• [Task description]: Look through the material below. Copy every line with the string "updates" in it.
━━━ Available data ━━━
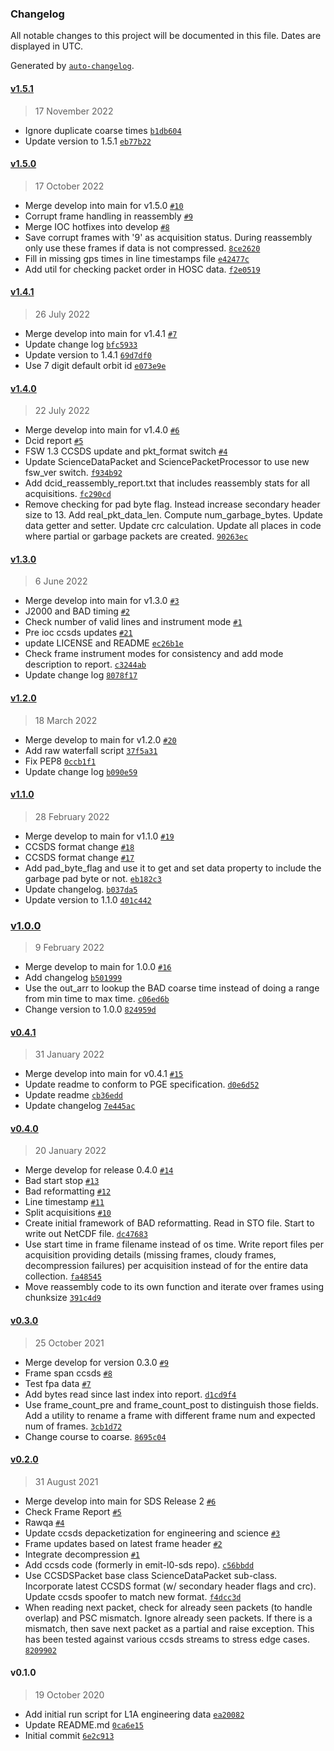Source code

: ### Changelog

All notable changes to this project will be documented in this file. Dates are displayed in UTC.

Generated by [`auto-changelog`](https://github.com/CookPete/auto-changelog).

#### [v1.5.1](https://github.com/emit-sds/emit-sds-l1a/compare/v1.5.0...v1.5.1)

> 17 November 2022

- Ignore duplicate coarse times [`b1db604`](https://github.com/emit-sds/emit-sds-l1a/commit/b1db6041f1ef8b95d4be331867874b34a6d3667d)
- Update version to 1.5.1 [`eb77b22`](https://github.com/emit-sds/emit-sds-l1a/commit/eb77b22ac8ac88e8e125e81943fde758a7ed59ab)

#### [v1.5.0](https://github.com/emit-sds/emit-sds-l1a/compare/v1.4.1...v1.5.0)

> 17 October 2022

- Merge develop into main for v1.5.0 [`#10`](https://github.com/emit-sds/emit-sds-l1a/pull/10)
- Corrupt frame handling in reassembly [`#9`](https://github.com/emit-sds/emit-sds-l1a/pull/9)
- Merge IOC hotfixes into develop [`#8`](https://github.com/emit-sds/emit-sds-l1a/pull/8)
- Save corrupt frames with '9' as acquisition status. During reassembly only use these frames if data is not compressed. [`8ce2620`](https://github.com/emit-sds/emit-sds-l1a/commit/8ce26200972cb2d3ebca109977b7c37abe9da578)
- Fill in missing gps times in line timestamps file [`e42477c`](https://github.com/emit-sds/emit-sds-l1a/commit/e42477cfb9372bdffb03fea655ba7870907214fb)
- Add util for checking packet order in HOSC data. [`f2e0519`](https://github.com/emit-sds/emit-sds-l1a/commit/f2e0519b8f8dc3e7d19ce2326990b08b9a5eeb53)

#### [v1.4.1](https://github.com/emit-sds/emit-sds-l1a/compare/v1.4.0...v1.4.1)

> 26 July 2022

- Merge develop into main for v1.4.1 [`#7`](https://github.com/emit-sds/emit-sds-l1a/pull/7)
- Update change log [`bfc5933`](https://github.com/emit-sds/emit-sds-l1a/commit/bfc59333caa4f8aefd211211748feca0886081e6)
- Update version to 1.4.1 [`69d7df0`](https://github.com/emit-sds/emit-sds-l1a/commit/69d7df0bb6b9695a0ee11dd0b8ff94738f3ef6b3)
- Use 7 digit default orbit id [`e073e9e`](https://github.com/emit-sds/emit-sds-l1a/commit/e073e9e3e50428477797de4533e017b2d03cd5a4)

#### [v1.4.0](https://github.com/emit-sds/emit-sds-l1a/compare/v1.3.0...v1.4.0)

> 22 July 2022

- Merge develop into main for v1.4.0 [`#6`](https://github.com/emit-sds/emit-sds-l1a/pull/6)
- Dcid report [`#5`](https://github.com/emit-sds/emit-sds-l1a/pull/5)
- FSW 1.3 CCSDS update and pkt_format switch [`#4`](https://github.com/emit-sds/emit-sds-l1a/pull/4)
- Update ScienceDataPacket and SciencePacketProcessor to use new fsw_ver switch. [`f934b92`](https://github.com/emit-sds/emit-sds-l1a/commit/f934b925858892415d98d5d81bd7f0ea3faa06f1)
- Add dcid_reassembly_report.txt that includes reassembly stats for all acquisitions. [`fc290cd`](https://github.com/emit-sds/emit-sds-l1a/commit/fc290cd720e3762984f4c338898598950f4ece7c)
- Remove checking for pad byte flag. Instead increase secondary header size to 13. Add real_pkt_data_len. Compute num_garbage_bytes. Update data getter and setter. Update crc calculation. Update all places in code where partial or garbage packets are created. [`90263ec`](https://github.com/emit-sds/emit-sds-l1a/commit/90263eca8e457d7a79a57cf39f4de7d49f0aa544)

#### [v1.3.0](https://github.com/emit-sds/emit-sds-l1a/compare/v1.2.0...v1.3.0)

> 6 June 2022

- Merge develop into main for v1.3.0 [`#3`](https://github.com/emit-sds/emit-sds-l1a/pull/3)
- J2000 and BAD timing [`#2`](https://github.com/emit-sds/emit-sds-l1a/pull/2)
- Check number of valid lines and instrument mode [`#1`](https://github.com/emit-sds/emit-sds-l1a/pull/1)
- Pre ioc ccsds updates [`#21`](https://github.com/emit-sds/emit-sds-l1a/pull/21)
- update LICENSE and README [`ec26b1e`](https://github.com/emit-sds/emit-sds-l1a/commit/ec26b1ecb48d0601bab1803671cca1deb8a1896f)
- Check frame instrument modes for consistency and add mode description to report. [`c3244ab`](https://github.com/emit-sds/emit-sds-l1a/commit/c3244ab2132e8786ef162cfd65a7c8581a26e3a9)
- Update change log [`8078f17`](https://github.com/emit-sds/emit-sds-l1a/commit/8078f177a39a61b265e7611fe530f5afaaaabd18)

#### [v1.2.0](https://github.com/emit-sds/emit-sds-l1a/compare/v1.1.0...v1.2.0)

> 18 March 2022

- Merge develop to main for v1.2.0 [`#20`](https://github.com/emit-sds/emit-sds-l1a/pull/20)
- Add raw waterfall script [`37f5a31`](https://github.com/emit-sds/emit-sds-l1a/commit/37f5a314e622432c0413d84caa0c0fd9183f6cc9)
- Fix PEP8 [`0ccb1f1`](https://github.com/emit-sds/emit-sds-l1a/commit/0ccb1f1cd9170e560227d7f59302f5640dd1d305)
- Update change log [`b090e59`](https://github.com/emit-sds/emit-sds-l1a/commit/b090e597495bf3d1e5a360a8eaca2d4253ffb7b2)

#### [v1.1.0](https://github.com/emit-sds/emit-sds-l1a/compare/v1.0.0...v1.1.0)

> 28 February 2022

- Merge develop to main for v1.1.0 [`#19`](https://github.com/emit-sds/emit-sds-l1a/pull/19)
- CCSDS format change [`#18`](https://github.com/emit-sds/emit-sds-l1a/pull/18)
- CCSDS format change [`#17`](https://github.com/emit-sds/emit-sds-l1a/pull/17)
- Add pad_byte_flag and use it to get and set data property to include the garbage pad byte or not. [`eb182c3`](https://github.com/emit-sds/emit-sds-l1a/commit/eb182c36b5f34c70586799cee9d6e9327f67ddcb)
- Update changelog. [`b037da5`](https://github.com/emit-sds/emit-sds-l1a/commit/b037da57e32452c67848adf196b5181e9ee6d236)
- Update version to 1.1.0 [`401c442`](https://github.com/emit-sds/emit-sds-l1a/commit/401c4420350206989053e70fc876d693ae458d42)

### [v1.0.0](https://github.com/emit-sds/emit-sds-l1a/compare/v0.4.1...v1.0.0)

> 9 February 2022

- Merge develop to main for 1.0.0 [`#16`](https://github.com/emit-sds/emit-sds-l1a/pull/16)
- Add changelog [`b501999`](https://github.com/emit-sds/emit-sds-l1a/commit/b5019998362a6b8cba141073c29e8221544cc8c0)
- Use the out_arr to lookup the BAD coarse time instead of doing a range from min time to max time. [`c06ed6b`](https://github.com/emit-sds/emit-sds-l1a/commit/c06ed6bbeac405fc788053e2281d4f6f4f788a14)
- Change version to 1.0.0 [`824959d`](https://github.com/emit-sds/emit-sds-l1a/commit/824959d6dfd11bcb9f1c139701f32e800d39bb06)

#### [v0.4.1](https://github.com/emit-sds/emit-sds-l1a/compare/v0.4.0...v0.4.1)

> 31 January 2022

- Merge develop into main for v0.4.1 [`#15`](https://github.com/emit-sds/emit-sds-l1a/pull/15)
- Update readme to conform to PGE specification. [`d0e6d52`](https://github.com/emit-sds/emit-sds-l1a/commit/d0e6d5232626f91213223631974c1248bf65dd5b)
- Update readme [`cb36edd`](https://github.com/emit-sds/emit-sds-l1a/commit/cb36edd188d7e399352cb6fb73d0f23694ebebeb)
- Update changelog [`7e445ac`](https://github.com/emit-sds/emit-sds-l1a/commit/7e445ac4c5d27d52af2e6190fee7e61761dd6863)

#### [v0.4.0](https://github.com/emit-sds/emit-sds-l1a/compare/v0.3.0...v0.4.0)

> 20 January 2022

- Merge develop for release 0.4.0 [`#14`](https://github.com/emit-sds/emit-sds-l1a/pull/14)
- Bad start stop [`#13`](https://github.com/emit-sds/emit-sds-l1a/pull/13)
- Bad reformatting [`#12`](https://github.com/emit-sds/emit-sds-l1a/pull/12)
- Line timestamp  [`#11`](https://github.com/emit-sds/emit-sds-l1a/pull/11)
- Split acquisitions [`#10`](https://github.com/emit-sds/emit-sds-l1a/pull/10)
- Create initial framework of BAD reformatting. Read in STO file. Start to write out NetCDF file. [`dc47683`](https://github.com/emit-sds/emit-sds-l1a/commit/dc47683868950c6290e98aa55dd30086f4d0ea91)
- Use start time in frame filename instead of os time. Write report files per acquisition providing details (missing frames, cloudy frames, decompression failures) per acquisition instead of for the entire data collection. [`fa48545`](https://github.com/emit-sds/emit-sds-l1a/commit/fa48545c17f0cad8a2ce083cbb0da4e89524c1a0)
- Move reassembly code to its own function and iterate over frames using chunksize [`391c4d9`](https://github.com/emit-sds/emit-sds-l1a/commit/391c4d9d02279eb9fb92785933b4e5c6303acfc4)

#### [v0.3.0](https://github.com/emit-sds/emit-sds-l1a/compare/v0.2.0...v0.3.0)

> 25 October 2021

- Merge develop for version 0.3.0 [`#9`](https://github.com/emit-sds/emit-sds-l1a/pull/9)
- Frame span ccsds [`#8`](https://github.com/emit-sds/emit-sds-l1a/pull/8)
- Test fpa data [`#7`](https://github.com/emit-sds/emit-sds-l1a/pull/7)
- Add bytes read since last index into report. [`d1cd9f4`](https://github.com/emit-sds/emit-sds-l1a/commit/d1cd9f42b76e95d3b09b29ed8cd22254bc07269b)
- Use frame_count_pre and frame_count_post to distinguish those fields. Add a utility to rename a frame with different frame num and expected num of frames. [`3cb1d72`](https://github.com/emit-sds/emit-sds-l1a/commit/3cb1d727fffd25bea8b496f058ebdbf5d7393cac)
- Change course to coarse. [`8695c04`](https://github.com/emit-sds/emit-sds-l1a/commit/8695c04f22962bb53c296a46317c9dd6e60e8709)

#### [v0.2.0](https://github.com/emit-sds/emit-sds-l1a/compare/v0.1.0...v0.2.0)

> 31 August 2021

- Merge develop into main for SDS Release 2 [`#6`](https://github.com/emit-sds/emit-sds-l1a/pull/6)
- Check Frame Report [`#5`](https://github.com/emit-sds/emit-sds-l1a/pull/5)
- Rawqa [`#4`](https://github.com/emit-sds/emit-sds-l1a/pull/4)
- Update ccsds depacketization for engineering and science [`#3`](https://github.com/emit-sds/emit-sds-l1a/pull/3)
- Frame updates based on latest frame header [`#2`](https://github.com/emit-sds/emit-sds-l1a/pull/2)
- Integrate decompression [`#1`](https://github.com/emit-sds/emit-sds-l1a/pull/1)
- Add ccsds code (formerly in emit-l0-sds repo). [`c56bbdd`](https://github.com/emit-sds/emit-sds-l1a/commit/c56bbdd064aa3309a0b9efb6b9c837bf65af5403)
- Use CCSDSPacket base class ScienceDataPacket sub-class. Incorporate latest CCSDS format (w/ secondary header flags and crc). Update ccsds spoofer to match new format. [`f4dcc3d`](https://github.com/emit-sds/emit-sds-l1a/commit/f4dcc3d378ec86939d0aab845113ad0e956bafb2)
- When reading next packet, check for already seen packets (to handle overlap) and PSC mismatch. Ignore already seen packets. If there is a mismatch, then save next packet as a partial and raise exception. This has been tested against various ccsds streams to stress edge cases. [`8209902`](https://github.com/emit-sds/emit-sds-l1a/commit/820990223befd4d098aefc3af58ebaac0fa1ef3f)

#### v0.1.0

> 19 October 2020

- Add initial run script for L1A engineering data [`ea20082`](https://github.com/emit-sds/emit-sds-l1a/commit/ea20082a93a4d7f2086232c009225ca79a8081e2)
- Update README.md [`0ca6e15`](https://github.com/emit-sds/emit-sds-l1a/commit/0ca6e15a94bf8f4f7e9f823bb3829fe0b12f066d)
- Initial commit [`6e2c913`](https://github.com/emit-sds/emit-sds-l1a/commit/6e2c913b2dd184a3986fb10702cf3e706776b782)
━━━
• [Exercise response]:
- Pre ioc ccsds updates [`#21`](https://github.com/emit-sds/emit-sds-l1a/pull/21)
- Frame updates based on latest frame header [`#2`](https://github.com/emit-sds/emit-sds-l1a/pull/2)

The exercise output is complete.